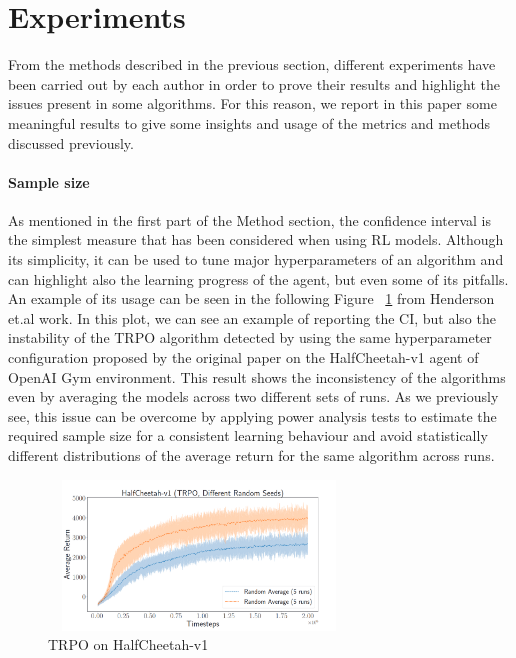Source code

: \documentclass{article}
\begin{document}
\section{Experiments}
From the methods described in the previous section, different experiments have been carried out by each author in order to prove their results and highlight the issues present in some algorithms. For this reason, we report in this paper some meaningful results to give some insights and usage of the metrics and methods discussed previously.

\paragraph{Sample size}
As mentioned in the first part of the Method section, the confidence interval is the simplest measure that has been considered when using RL models. Although its simplicity, it can be used to tune major hyperparameters of an algorithm and can highlight also the learning progress of the agent, but even some of its pitfalls. An example of its usage can be seen in the following Figure ~\ref{fig:sample_size} from Henderson et.al work. In this plot, we can see an example of reporting the CI, but also the instability of the TRPO \cite{TRPO} algorithm detected by using the same hyperparameter configuration proposed by the original paper on the HalfCheetah-v1 agent of OpenAI Gym environment. This result shows the inconsistency of the algorithms even by averaging the models across two different sets of runs. As we previously see, this issue can be overcome by applying power analysis tests to estimate the required sample size for a consistent learning behaviour and avoid statistically different distributions of the average return for the same algorithm across runs.
\begin{figure}[!]
	\centering
	\includegraphics[width=8cm, height=4cm]{./images/sample_size_dist.png}
	\caption{TRPO on HalfCheetah-v1~\cite{DRL01}}
	\label{fig:sample_size}
\end{figure}
\end{document}

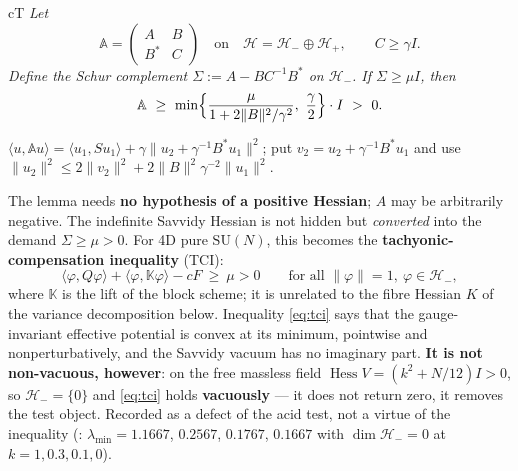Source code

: \begin{claimbox}{cT}
 \emph{Let}
\begin{equation}
\mathbb{A}=\begin{pmatrix} A & B\\ B^* & C\end{pmatrix}
\quad\text{on}\quad \mathcal{H}=\mathcal{H}_-\oplus\mathcal{H}_+,
\qquad C\ge\gamma I .
\label{eq:twoblock}
\end{equation}
\emph{Define the Schur complement $\Sigma:=A-BC^{-1}B^*$ on $\mathcal{H}_-$. If $\Sigma\ge\mu I$,
then}
\begin{equation}
\mathbb{A}\ \ge\ \min\Bigl\{\frac{\mu}{1+2\|B\|^2/\gamma^2},\ \frac{\gamma}{2}\Bigr\}\cdot I
\ >\ 0 .
\label{eq:twoblock-bound}
\end{equation}
\end{claimbox}
\begin{proofx}
$\langle u,\mathbb{A}u\rangle=\langle u_1,Su_1\rangle+\gamma\|u_2+\gamma^{-1}B^*u_1\|^2$; put
$v_2=u_2+\gamma^{-1}B^*u_1$ and use
$\|u_2\|^2\le2\|v_2\|^2+2\|B\|^2\gamma^{-2}\|u_1\|^2$.
\end{proofx}

The lemma needs \textbf{no hypothesis of a positive Hessian}; $A$ may be arbitrarily negative.
The indefinite Savvidy Hessian is not hidden but \emph{converted} into the demand $\Sigma\ge\mu>0$.
For 4D pure $\mathrm{SU}(N)$, this becomes the \textbf{tachyonic-compensation inequality} (TCI):
\begin{equation}
\langle\varphi,Q\varphi\rangle+\langle\varphi,\mathbb{K}\varphi\rangle-cF\ \ge\ \mu>0
\qquad\text{for all }\|\varphi\|=1,\ \varphi\in\mathcal{H}_- ,
\label{eq:tci}
\end{equation}
where $\mathbb{K}$ is the lift of the block scheme; it is unrelated to the fibre Hessian $K$ of
the variance decomposition below. Inequality \eqref{eq:tci} says that the gauge-invariant
effective potential is convex at its minimum, pointwise and nonperturbatively, and the Savvidy
vacuum has no imaginary part. \textbf{It is not non-vacuous, however}: on the free massless field
$\operatorname{Hess}V=(k^2+N/12)I>0$, so $\mathcal{H}_-=\{0\}$ and \eqref{eq:tci} holds
\textbf{vacuously} --- it does not return zero, it removes the test object. Recorded as a defect of
the acid test, not a virtue of the inequality (: $\lambda_{\min}=1.1667$,
$0.2567$, $0.1767$, $0.1667$ with $\dim\mathcal{H}_-=0$ at $k=1,0.3,0.1,0$). \LN{}

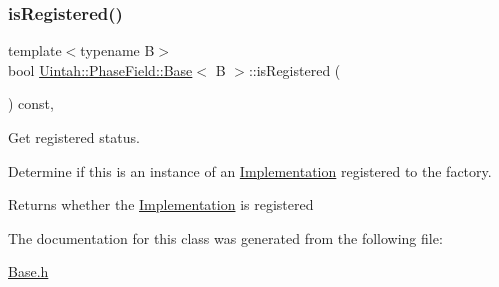 \mbox{\label{classUintah_1_1PhaseField_1_1Base_aead016aeee1f43fb7959158d7c9edb31}} 
\subsubsection{\texorpdfstring{is\+Registered()}{isRegistered()}}
{\footnotesize\ttfamily template$<$typename B$>$ \\
bool \hyperlink{classUintah_1_1PhaseField_1_1Base}{Uintah\+::\+Phase\+Field\+::\+Base}$<$ B $>$\+::is\+Registered (\begin{DoxyParamCaption}{ }\end{DoxyParamCaption}) const\hspace{0.3cm}{\ttfamily [inline]}, {\ttfamily [protected]}}



Get registered status. 

Determine if this is an instance of an \hyperlink{classUintah_1_1PhaseField_1_1Implementation}{Implementation} registered to the factory.

\begin{DoxyReturn}{Returns}
whether the \hyperlink{classUintah_1_1PhaseField_1_1Implementation}{Implementation} is registered 
\end{DoxyReturn}


The documentation for this class was generated from the following file\+:\begin{DoxyCompactItemize}
\item 
\hyperlink{Base_8h}{Base.\+h}\end{DoxyCompactItemize}
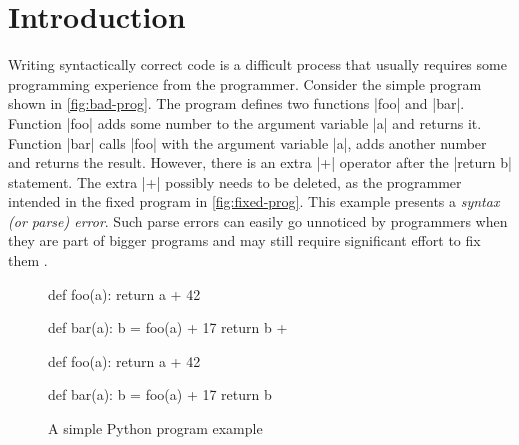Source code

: \section{Introduction}
\label{sec:intro}

Writing syntactically correct code is a difficult process that usually requires
some programming experience from the programmer. Consider the simple program
shown in \autoref{fig:bad-prog}. The program defines two functions |foo| and
|bar|. Function |foo| adds some number to the argument variable |a| and returns
it. Function |bar| calls |foo| with the argument variable |a|, adds another
number and returns the result. However, there is an extra |+| operator after the
|return b| statement. The extra |+| possibly needs to be deleted, as the
programmer intended in the fixed program in \autoref{fig:fixed-prog}. This
example presents a \emph{syntax (or parse) error}. Such parse errors can easily
go unnoticed \citep{Denny_2012, Ahadi_2018} by programmers when they are part of
bigger programs and may still require significant effort to fix them
\citep{Kummerfeld2003}.


\begin{figure}[h]
\centering
\begin{minipage}[c]{0.48\linewidth}
\begin{ecode}
def foo(a):
  return a + 42

def bar(a):
  b = foo(a) + 17
  return b +
\end{ecode}
\label{fig:bad-prog}
\end{minipage}%
\hspace{0.02\linewidth}%
\begin{minipage}[c]{0.48\linewidth}
\begin{ecode}
def foo(a):
  return a + 42

def bar(a):
  b = foo(a) + 17
  return b
\end{ecode}
\label{fig:fixed-prog}
\end{minipage}
\caption{A simple Python program example}
\label{fig:example-prog}
\end{figure}

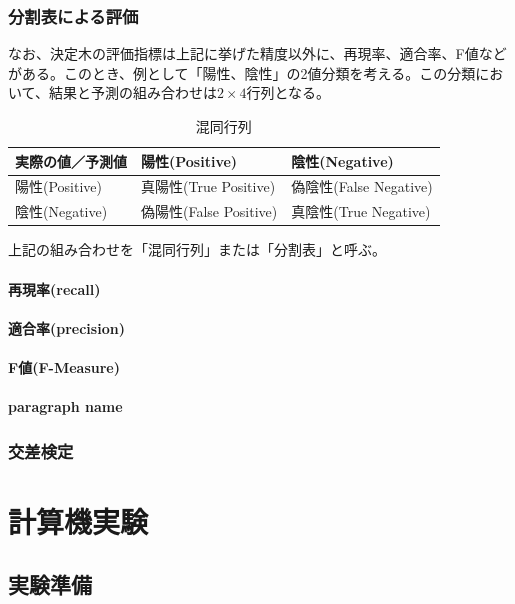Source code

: \documentclass[dvipdfmx]{jsarticle}
\begin{document}
\subsubsection{分割表による評価}
なお、決定木の評価指標は上記に挙げた精度以外に、再現率、適合率、F値などがある。このとき、例として「陽性、陰性」の2値分類を考える。この分類において、結果と予測の組み合わせは$2\times4$行列となる。
\begin{table}[H]
  \begin{center}
    \caption{混同行列}
    \begin{tabular}{|l|l|l|} \hline
      実際の値／予測値 & 陽性(Positive) & 陰性(Negative) \\ \hline
      陽性(Positive) & 真陽性(True Positive) & 偽陰性(False Negative)\\ \hline
      陰性(Negative)　& 偽陽性(False Positive) & 真陰性(True Negative) \\ \hline
    \end{tabular}
    \label{hyo02}
  \end{center}
\end{table}
上記の組み合わせを「混同行列」または「分割表」と呼ぶ。
\paragraph{再現率(recall)}\par

\paragraph{適合率(precision)}
\paragraph{F値(F-Measure)}



\paragraph{paragraph name}

\subsubsection{交差検定}




\section{計算機実験}
\subsection{実験準備}
\end{document}
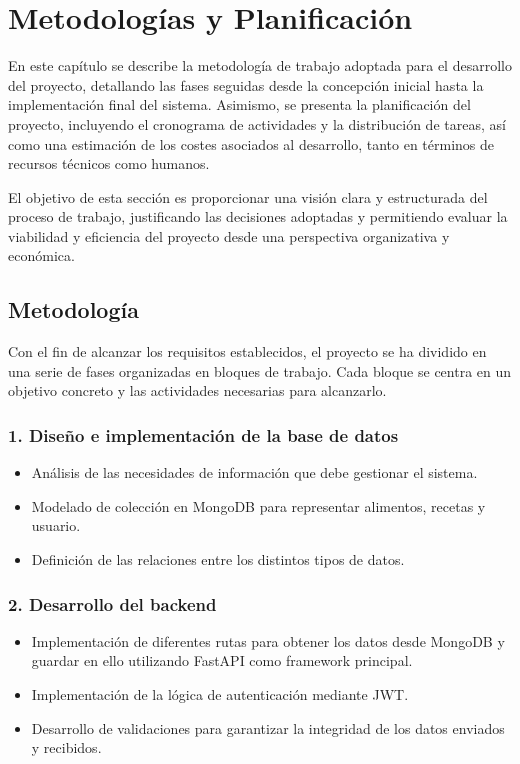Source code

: \chapter{Metodologías y Planificación}\label{capitulo4}
En este capítulo se describe la metodología de trabajo adoptada para el desarrollo del proyecto, detallando las fases seguidas desde la concepción inicial hasta la implementación final del sistema. Asimismo, se presenta la planificación del proyecto, incluyendo el cronograma de actividades y la distribución de tareas, así como una estimación de los costes asociados al desarrollo, tanto en términos de recursos técnicos como humanos.

El objetivo de esta sección es proporcionar una visión clara y estructurada del proceso de trabajo, justificando las decisiones adoptadas y permitiendo evaluar la viabilidad y eficiencia del proyecto desde una perspectiva organizativa y económica.

\section{Metodología}
Con el fin de alcanzar los requisitos establecidos, el proyecto se ha dividido en una serie de fases organizadas en bloques de trabajo. Cada bloque se centra en un objetivo concreto y las actividades necesarias para alcanzarlo.

\subsection*{1. Diseño e implementación de la base de datos}
\begin{itemize}
    \item Análisis de las necesidades de información que debe gestionar el sistema.
    \item Modelado de colección en MongoDB para representar alimentos, recetas y usuario.
    \item Definición de las relaciones entre los distintos tipos de datos.
\end{itemize}

\subsection*{2. Desarrollo del backend}
\begin{itemize}
    \item Implementación de diferentes rutas para obtener los datos desde MongoDB y guardar en ello utilizando FastAPI como framework principal.
    \item Implementación de la lógica de autenticación mediante JWT.
    \item Desarrollo de validaciones para garantizar la integridad de los datos enviados y recibidos.
\end{itemize}

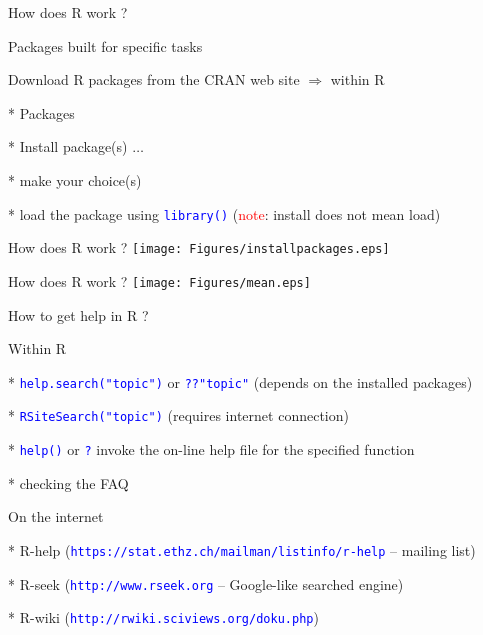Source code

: \documentclass{presentatiesmetlogo}
\newcommand{\code}[1]{\textcolor{blue}{\texttt{#1}}}
\newcommand{\R}{{\textsf{R} }}
\let \nl = \newline
\begin{document}
\bitem
\item How does \R work ?
\bitemt
\item Packages built for specific tasks
\item Download \R packages from the CRAN web site $\Rightarrow$ within \R
\bitemt
\item[*] Packages
\item[*] Install package(s) $\ldots$
\item[*] make your choice(s)
\item[*] load the package using \code{library()} (\textcolor{red}{note}:
install does not mean load)
\eitemt
\eitemt
\eitem
\bitem
\item How does \R work ?
\eitem
\texttt{[image: Figures/installpackages.eps]}
\bitem
\item How does \R work ?
\eitem
\texttt{[image: Figures/mean.eps]}
\bitem
\item How to get help in \R ?
\bitemt
\item Within R
\bitemt
\item[*] \code{help.search("topic")} or \code{??"topic"} (depends on the
installed packages)
\item[*] \code{RSiteSearch("topic")} (requires internet connection)
\item[*] \code{help()} or \code{?} invoke the on-line help file for the
specified function
\item[*] checking the FAQ
\nl
\eitemt
\item On the internet
\bitemt
\item[*] \textsf{R}-help (\code{https://stat.ethz.ch/mailman/listinfo/r-help}
-- mailing list)
\item[*] \textsf{R}-seek (\code{http://www.rseek.org} -- Google-like
searched engine)
\item[*] \textsf{R}-wiki (\code{http://rwiki.sciviews.org/doku.php})
\eitemt
\eitemt
\eitem
\end{document}

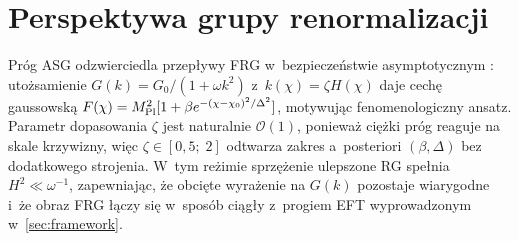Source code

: \documentclass[11pt,a4paper]{article}
\begin{document}
\section{Perspektywa grupy renormalizacji}
\label{sec:rg}
Próg ASG odzwierciedla przepływy FRG w~bezpieczeństwie asymptotycznym \cite{Saueressig2023}: utożsamienie $G(k)=G_{0}/(1+\omega k^{2})$ z~$k(\chi)=\zeta H(\chi)$ daje cechę gaussowską $F(\chi)=M_{\rm Pl}^{2}[1+\beta e^{-(\chi-\chi_{0})^{2}/\Delta^{2}}]$, motywując fenomenologiczny ansatz. Parametr dopasowania $\zeta$ jest naturalnie $\mathcal{O}(1)$, ponieważ ciężki próg reaguje na skale krzywizny, więc $\zeta\in[0{,}5;\;2]$ odtwarza zakres a~posteriori $(\beta,\Delta)$ bez dodatkowego strojenia. W~tym reżimie sprzężenie ulepszone RG spełnia $H^{2}\ll \omega^{-1}$, zapewniając, że obcięte wyrażenie na $G(k)$ pozostaje wiarygodne i~że obraz FRG łączy się w~sposób ciągły z~progiem EFT wyprowadzonym w~\cref{sec:framework}.
\end{document}
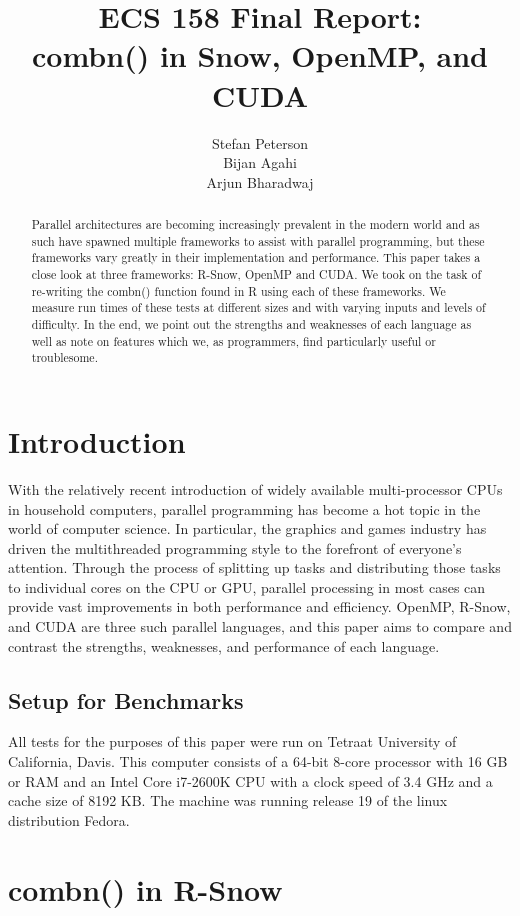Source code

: \documentclass[titlepage, 11pt]{article}
\title{\Huge ECS 158 Final Report: \\\LARGE combn() in Snow, OpenMP, and CUDA}
\date{}
\author{\huge Stefan Peterson\\\huge Bijan Agahi \\\huge Arjun Bharadwaj}
\begin{document}
\maketitle
\begin{abstract}
Parallel architectures are becoming increasingly prevalent in the modern world and as such have spawned multiple frameworks to assist with parallel programming, but these frameworks vary greatly in their implementation and performance. This paper takes a close look at three frameworks: R-Snow, OpenMP and CUDA. We took on the task of re-writing the combn() function found in R using each of these frameworks. We measure run times of these tests at different sizes and with varying inputs and levels of difficulty. In the end, we point out the strengths and weaknesses of each language as well as note on features which we, as programmers, find particularly useful or troublesome.
\end{abstract}
\tableofcontents
\newpage
\section{Introduction}
With the relatively recent introduction of widely available multi-processor CPUs in household computers, parallel programming has become a hot topic in the world of computer science. In particular, the graphics and games industry has driven the multithreaded programming style to the forefront of everyone's attention. Through the process of splitting up tasks and distributing those tasks to individual cores on the CPU or GPU, parallel processing in most cases can provide vast improvements in both performance and efficiency. OpenMP, R-Snow, and CUDA are three such parallel languages, and this paper aims to compare and contrast the strengths, weaknesses, and performance of each language.

\subsection{Setup for Benchmarks}
All tests for the purposes of this paper were run on Tetraat University of California, Davis. This computer consists of a 64-bit 8-core processor with 16 GB or RAM and an Intel Core i7-2600K CPU with a clock speed of 3.4 GHz and a cache size of 8192 KB. The machine was running release 19 of the linux distribution Fedora.

\section{combn() in R-Snow}
\end{document}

________________________________________

- [Task details] Please filter the entries above down to the lines holding "proyecto" and copy them.

- [Task response]
En este capítulo se describe la metodología de trabajo adoptada para el desarrollo del proyecto, detallando las fases seguidas desde la concepción inicial hasta la implementación final del sistema. Asimismo, se presenta la planificación del proyecto, incluyendo el cronograma de actividades y la distribución de tareas, así como una estimación de los costes asociados al desarrollo, tanto en términos de recursos técnicos como humanos.
El objetivo de esta sección es proporcionar una visión clara y estructurada del proceso de trabajo, justificando las decisiones adoptadas y permitiendo evaluar la viabilidad y eficiencia del proyecto desde una perspectiva organizativa y económica.
Con el fin de alcanzar los requisitos establecidos, el proyecto se ha dividido en una serie de fases organizadas en bloques de trabajo. Cada bloque se centra en un objetivo concreto y las actividades necesarias para alcanzarlo.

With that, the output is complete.